***** Input data

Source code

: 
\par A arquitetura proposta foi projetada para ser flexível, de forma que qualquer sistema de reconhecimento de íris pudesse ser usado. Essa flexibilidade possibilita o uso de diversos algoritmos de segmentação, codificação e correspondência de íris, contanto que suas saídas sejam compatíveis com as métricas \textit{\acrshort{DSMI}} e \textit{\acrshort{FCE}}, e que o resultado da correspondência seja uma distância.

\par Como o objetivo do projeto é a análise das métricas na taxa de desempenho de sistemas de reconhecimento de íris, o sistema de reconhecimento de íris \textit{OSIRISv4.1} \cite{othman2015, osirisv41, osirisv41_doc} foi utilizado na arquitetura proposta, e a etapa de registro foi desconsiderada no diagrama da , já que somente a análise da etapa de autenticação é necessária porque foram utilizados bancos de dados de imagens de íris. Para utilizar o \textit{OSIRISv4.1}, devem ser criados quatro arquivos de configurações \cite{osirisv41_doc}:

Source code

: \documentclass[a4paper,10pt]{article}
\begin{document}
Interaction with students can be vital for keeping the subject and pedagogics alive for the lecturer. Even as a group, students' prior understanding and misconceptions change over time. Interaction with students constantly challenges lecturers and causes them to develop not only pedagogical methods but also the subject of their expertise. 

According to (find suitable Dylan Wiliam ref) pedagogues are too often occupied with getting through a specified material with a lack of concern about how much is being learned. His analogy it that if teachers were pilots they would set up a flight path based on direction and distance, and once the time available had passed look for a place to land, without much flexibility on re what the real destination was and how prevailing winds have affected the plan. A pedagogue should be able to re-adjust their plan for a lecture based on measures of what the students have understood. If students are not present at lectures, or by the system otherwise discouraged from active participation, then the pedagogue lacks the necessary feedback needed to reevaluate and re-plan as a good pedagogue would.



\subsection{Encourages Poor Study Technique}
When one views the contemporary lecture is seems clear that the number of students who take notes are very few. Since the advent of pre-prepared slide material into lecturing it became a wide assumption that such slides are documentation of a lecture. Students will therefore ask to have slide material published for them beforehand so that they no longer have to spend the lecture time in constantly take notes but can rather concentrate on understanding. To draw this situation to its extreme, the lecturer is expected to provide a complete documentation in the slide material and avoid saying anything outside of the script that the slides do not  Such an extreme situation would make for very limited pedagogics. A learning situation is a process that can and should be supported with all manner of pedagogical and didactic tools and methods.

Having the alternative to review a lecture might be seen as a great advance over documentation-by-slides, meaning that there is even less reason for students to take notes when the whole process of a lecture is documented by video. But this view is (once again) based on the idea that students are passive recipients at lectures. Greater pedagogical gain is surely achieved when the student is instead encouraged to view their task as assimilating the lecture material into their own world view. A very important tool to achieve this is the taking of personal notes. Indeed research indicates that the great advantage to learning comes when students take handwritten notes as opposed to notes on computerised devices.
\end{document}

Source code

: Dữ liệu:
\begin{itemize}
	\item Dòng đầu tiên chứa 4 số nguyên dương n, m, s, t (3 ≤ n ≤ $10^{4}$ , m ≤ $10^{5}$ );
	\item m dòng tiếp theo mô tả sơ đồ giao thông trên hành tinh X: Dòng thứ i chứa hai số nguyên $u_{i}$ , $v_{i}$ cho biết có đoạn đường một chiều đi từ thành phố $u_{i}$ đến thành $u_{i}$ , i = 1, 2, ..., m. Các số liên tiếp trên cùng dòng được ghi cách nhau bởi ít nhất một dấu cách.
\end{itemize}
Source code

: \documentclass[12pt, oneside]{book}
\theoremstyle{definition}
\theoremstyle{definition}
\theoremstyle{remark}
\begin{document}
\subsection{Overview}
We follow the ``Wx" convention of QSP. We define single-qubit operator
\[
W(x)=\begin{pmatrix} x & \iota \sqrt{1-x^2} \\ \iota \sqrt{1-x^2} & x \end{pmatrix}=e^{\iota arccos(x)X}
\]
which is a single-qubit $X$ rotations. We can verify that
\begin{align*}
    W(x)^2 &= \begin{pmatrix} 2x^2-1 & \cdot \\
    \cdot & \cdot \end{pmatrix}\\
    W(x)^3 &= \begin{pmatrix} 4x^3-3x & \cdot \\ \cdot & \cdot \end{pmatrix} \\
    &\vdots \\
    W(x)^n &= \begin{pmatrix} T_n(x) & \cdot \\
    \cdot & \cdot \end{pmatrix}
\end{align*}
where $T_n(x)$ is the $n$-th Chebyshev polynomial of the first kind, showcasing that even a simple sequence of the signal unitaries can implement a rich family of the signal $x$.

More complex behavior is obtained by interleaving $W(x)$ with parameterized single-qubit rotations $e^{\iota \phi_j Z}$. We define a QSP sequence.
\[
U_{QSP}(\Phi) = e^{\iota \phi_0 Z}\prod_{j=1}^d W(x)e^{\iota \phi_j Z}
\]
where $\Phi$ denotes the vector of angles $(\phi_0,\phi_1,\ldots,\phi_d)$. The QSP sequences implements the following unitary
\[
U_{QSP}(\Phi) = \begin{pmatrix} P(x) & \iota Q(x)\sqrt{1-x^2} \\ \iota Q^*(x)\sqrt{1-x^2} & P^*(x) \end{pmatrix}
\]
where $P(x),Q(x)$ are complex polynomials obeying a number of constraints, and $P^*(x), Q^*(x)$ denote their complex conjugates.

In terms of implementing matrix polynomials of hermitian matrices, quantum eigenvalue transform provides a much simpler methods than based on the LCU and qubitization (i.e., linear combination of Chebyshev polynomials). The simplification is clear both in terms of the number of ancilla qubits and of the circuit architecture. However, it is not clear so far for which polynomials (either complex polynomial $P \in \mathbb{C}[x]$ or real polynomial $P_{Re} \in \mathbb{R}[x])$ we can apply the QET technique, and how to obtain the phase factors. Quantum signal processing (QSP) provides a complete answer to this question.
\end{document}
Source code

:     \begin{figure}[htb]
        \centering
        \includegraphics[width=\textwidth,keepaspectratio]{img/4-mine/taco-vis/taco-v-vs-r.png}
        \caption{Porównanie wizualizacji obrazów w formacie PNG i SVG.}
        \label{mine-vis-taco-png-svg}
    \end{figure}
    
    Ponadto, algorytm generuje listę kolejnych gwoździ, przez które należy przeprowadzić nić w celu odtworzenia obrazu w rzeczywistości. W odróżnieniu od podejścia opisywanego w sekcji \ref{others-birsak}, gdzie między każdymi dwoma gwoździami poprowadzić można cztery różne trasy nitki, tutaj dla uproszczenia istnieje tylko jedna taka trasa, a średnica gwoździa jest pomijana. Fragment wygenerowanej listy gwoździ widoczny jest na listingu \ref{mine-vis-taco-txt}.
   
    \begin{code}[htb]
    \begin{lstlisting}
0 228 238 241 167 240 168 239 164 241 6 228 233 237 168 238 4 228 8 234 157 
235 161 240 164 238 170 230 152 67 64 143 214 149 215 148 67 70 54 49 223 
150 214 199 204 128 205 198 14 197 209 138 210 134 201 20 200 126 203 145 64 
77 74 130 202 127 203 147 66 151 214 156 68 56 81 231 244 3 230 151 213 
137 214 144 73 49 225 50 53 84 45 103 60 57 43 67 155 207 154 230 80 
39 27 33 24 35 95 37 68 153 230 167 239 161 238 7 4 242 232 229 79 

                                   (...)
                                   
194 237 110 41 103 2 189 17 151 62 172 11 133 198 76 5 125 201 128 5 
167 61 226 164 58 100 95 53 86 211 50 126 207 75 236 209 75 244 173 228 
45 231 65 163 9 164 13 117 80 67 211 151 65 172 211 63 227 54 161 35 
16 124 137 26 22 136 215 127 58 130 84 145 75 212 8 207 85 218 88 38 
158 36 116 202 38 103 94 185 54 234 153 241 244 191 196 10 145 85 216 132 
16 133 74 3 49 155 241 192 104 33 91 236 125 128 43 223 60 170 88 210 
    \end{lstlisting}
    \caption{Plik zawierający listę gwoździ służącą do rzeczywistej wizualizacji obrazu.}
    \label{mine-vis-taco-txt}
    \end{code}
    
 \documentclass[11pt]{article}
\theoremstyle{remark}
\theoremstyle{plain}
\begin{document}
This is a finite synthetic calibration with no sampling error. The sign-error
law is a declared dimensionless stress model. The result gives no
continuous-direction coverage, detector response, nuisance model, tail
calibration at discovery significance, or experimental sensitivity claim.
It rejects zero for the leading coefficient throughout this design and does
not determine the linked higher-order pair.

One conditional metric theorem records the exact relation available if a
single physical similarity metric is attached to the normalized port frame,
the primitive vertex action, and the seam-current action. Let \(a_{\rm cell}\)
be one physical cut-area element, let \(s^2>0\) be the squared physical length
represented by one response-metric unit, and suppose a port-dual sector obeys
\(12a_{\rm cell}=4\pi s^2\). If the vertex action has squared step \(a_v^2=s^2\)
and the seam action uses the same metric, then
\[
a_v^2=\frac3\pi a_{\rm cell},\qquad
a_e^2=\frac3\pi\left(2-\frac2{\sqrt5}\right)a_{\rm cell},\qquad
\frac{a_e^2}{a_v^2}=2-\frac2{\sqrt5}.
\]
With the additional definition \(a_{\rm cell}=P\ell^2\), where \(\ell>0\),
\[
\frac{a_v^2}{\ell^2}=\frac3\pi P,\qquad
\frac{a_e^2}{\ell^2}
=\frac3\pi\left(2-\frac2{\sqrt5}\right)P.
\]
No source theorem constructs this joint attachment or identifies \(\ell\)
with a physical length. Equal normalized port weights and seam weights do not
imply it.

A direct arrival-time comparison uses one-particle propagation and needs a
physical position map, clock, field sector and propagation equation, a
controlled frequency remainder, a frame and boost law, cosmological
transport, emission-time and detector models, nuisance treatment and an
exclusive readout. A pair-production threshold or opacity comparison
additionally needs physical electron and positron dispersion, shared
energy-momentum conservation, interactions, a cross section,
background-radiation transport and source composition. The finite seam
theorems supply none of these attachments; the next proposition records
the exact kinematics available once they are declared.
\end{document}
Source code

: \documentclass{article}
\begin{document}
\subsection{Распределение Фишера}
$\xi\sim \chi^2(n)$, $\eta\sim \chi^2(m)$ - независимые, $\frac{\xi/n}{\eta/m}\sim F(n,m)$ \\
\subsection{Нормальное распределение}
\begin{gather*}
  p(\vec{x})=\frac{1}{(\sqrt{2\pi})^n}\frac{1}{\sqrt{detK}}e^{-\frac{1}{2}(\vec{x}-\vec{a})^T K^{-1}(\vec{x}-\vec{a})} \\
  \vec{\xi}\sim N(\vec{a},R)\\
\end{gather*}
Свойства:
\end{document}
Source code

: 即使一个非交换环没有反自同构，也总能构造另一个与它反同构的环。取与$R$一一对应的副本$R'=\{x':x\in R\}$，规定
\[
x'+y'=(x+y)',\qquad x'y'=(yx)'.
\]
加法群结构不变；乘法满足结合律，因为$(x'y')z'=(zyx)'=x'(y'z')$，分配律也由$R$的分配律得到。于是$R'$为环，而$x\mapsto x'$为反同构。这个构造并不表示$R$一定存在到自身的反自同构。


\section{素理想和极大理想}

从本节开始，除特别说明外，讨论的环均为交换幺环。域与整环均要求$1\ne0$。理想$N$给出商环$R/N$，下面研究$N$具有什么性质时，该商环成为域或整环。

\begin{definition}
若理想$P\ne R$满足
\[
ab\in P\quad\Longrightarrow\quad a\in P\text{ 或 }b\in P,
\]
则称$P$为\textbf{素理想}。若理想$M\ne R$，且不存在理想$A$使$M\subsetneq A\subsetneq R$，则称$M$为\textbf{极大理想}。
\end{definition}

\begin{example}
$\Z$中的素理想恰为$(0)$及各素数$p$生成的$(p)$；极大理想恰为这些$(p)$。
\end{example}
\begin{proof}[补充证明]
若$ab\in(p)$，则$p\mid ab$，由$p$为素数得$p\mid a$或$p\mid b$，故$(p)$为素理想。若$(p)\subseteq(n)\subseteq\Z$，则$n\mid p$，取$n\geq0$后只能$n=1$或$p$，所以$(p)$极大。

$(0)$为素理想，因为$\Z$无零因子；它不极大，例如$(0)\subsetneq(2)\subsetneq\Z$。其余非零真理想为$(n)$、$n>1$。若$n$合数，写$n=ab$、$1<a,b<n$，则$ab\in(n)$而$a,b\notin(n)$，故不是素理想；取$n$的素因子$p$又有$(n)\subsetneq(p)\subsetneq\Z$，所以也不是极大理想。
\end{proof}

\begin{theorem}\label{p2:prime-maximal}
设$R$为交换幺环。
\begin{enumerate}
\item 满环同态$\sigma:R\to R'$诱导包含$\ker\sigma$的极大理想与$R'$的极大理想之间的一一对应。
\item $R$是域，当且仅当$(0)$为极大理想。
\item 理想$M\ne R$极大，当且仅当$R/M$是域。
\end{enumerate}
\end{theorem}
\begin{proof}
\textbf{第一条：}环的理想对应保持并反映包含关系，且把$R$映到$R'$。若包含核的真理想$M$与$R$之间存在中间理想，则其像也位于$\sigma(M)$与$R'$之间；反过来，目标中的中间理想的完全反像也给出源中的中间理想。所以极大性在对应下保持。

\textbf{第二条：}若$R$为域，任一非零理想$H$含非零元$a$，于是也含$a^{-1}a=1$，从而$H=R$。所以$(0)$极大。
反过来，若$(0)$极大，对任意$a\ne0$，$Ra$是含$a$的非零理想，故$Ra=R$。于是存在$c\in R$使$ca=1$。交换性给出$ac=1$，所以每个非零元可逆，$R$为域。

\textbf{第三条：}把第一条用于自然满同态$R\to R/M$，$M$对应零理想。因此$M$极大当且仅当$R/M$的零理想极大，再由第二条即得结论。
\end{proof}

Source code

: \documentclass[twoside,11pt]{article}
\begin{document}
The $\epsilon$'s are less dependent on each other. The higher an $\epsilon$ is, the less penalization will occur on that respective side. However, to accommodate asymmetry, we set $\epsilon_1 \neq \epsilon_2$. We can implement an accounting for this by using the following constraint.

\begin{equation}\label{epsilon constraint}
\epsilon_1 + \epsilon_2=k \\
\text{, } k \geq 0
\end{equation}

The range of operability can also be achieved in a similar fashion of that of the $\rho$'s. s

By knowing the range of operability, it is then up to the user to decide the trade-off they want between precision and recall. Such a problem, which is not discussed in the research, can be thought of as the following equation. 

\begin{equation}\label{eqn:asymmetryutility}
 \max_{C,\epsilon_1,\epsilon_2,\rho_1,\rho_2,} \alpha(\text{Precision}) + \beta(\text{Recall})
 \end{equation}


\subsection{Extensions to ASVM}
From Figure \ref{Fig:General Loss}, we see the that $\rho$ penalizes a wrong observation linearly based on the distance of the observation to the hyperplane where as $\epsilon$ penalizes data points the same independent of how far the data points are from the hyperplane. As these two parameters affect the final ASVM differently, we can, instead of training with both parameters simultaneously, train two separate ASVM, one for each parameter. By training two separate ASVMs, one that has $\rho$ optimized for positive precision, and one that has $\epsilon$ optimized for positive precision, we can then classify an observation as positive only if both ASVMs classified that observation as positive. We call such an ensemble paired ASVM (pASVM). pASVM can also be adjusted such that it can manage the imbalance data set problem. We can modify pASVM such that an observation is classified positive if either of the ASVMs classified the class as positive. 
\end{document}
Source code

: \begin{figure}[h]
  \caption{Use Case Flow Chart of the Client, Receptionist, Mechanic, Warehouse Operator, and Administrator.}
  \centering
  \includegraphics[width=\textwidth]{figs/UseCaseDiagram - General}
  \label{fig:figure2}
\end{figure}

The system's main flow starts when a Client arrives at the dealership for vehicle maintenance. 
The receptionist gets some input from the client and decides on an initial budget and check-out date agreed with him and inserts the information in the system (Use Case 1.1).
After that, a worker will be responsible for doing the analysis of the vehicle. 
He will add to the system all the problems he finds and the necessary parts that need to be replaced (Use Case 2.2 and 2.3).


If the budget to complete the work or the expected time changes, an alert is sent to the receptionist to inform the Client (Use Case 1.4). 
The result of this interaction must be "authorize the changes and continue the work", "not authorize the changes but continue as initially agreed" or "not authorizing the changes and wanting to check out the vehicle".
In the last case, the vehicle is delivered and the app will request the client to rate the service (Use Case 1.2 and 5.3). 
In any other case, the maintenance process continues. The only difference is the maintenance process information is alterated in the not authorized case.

**********

* [The problem] Above this task is a listing. Restate, word for word and with nothing added, the lines from the one with "若$ab\in(p)$，则$p\mid ab$，由$p$为素数得$p\mid a$或$p\mid" through the one with "The $\epsilon$'s are".

* [Answer to the exercise]
若$ab\in(p)$，则$p\mid ab$，由$p$为素数得$p\mid a$或$p\mid b$，故$(p)$为素理想。若$(p)\subseteq(n)\subseteq\Z$，则$n\mid p$，取$n\geq0$后只能$n=1$或$p$，所以$(p)$极大。

$(0)$为素理想，因为$\Z$无零因子；它不极大，例如$(0)\subsetneq(2)\subsetneq\Z$。其余非零真理想为$(n)$、$n>1$。若$n$合数，写$n=ab$、$1<a,b<n$，则$ab\in(n)$而$a,b\notin(n)$，故不是素理想；取$n$的素因子$p$又有$(n)\subsetneq(p)\subsetneq\Z$，所以也不是极大理想。
\end{proof}

\begin{theorem}\label{p2:prime-maximal}
设$R$为交换幺环。
\begin{enumerate}
\item 满环同态$\sigma:R\to R'$诱导包含$\ker\sigma$的极大理想与$R'$的极大理想之间的一一对应。
\item $R$是域，当且仅当$(0)$为极大理想。
\item 理想$M\ne R$极大，当且仅当$R/M$是域。
\end{enumerate}
\end{theorem}
\begin{proof}
\textbf{第一条：}环的理想对应保持并反映包含关系，且把$R$映到$R'$。若包含核的真理想$M$与$R$之间存在中间理想，则其像也位于$\sigma(M)$与$R'$之间；反过来，目标中的中间理想的完全反像也给出源中的中间理想。所以极大性在对应下保持。

\textbf{第二条：}若$R$为域，任一非零理想$H$含非零元$a$，于是也含$a^{-1}a=1$，从而$H=R$。所以$(0)$极大。
反过来，若$(0)$极大，对任意$a\ne0$，$Ra$是含$a$的非零理想，故$Ra=R$。于是存在$c\in R$使$ca=1$。交换性给出$ac=1$，所以每个非零元可逆，$R$为域。

\textbf{第三条：}把第一条用于自然满同态$R\to R/M$，$M$对应零理想。因此$M$极大当且仅当$R/M$的零理想极大，再由第二条即得结论。
\end{proof}

Source code

: \documentclass[twoside,11pt]{article}
\begin{document}
The $\epsilon$'s are less dependent on each other. The higher an $\epsilon$ is, the less penalization will occur on that respective side. However, to accommodate asymmetry, we set $\epsilon_1 \neq \epsilon_2$. We can implement an accounting for this by using the following constraint.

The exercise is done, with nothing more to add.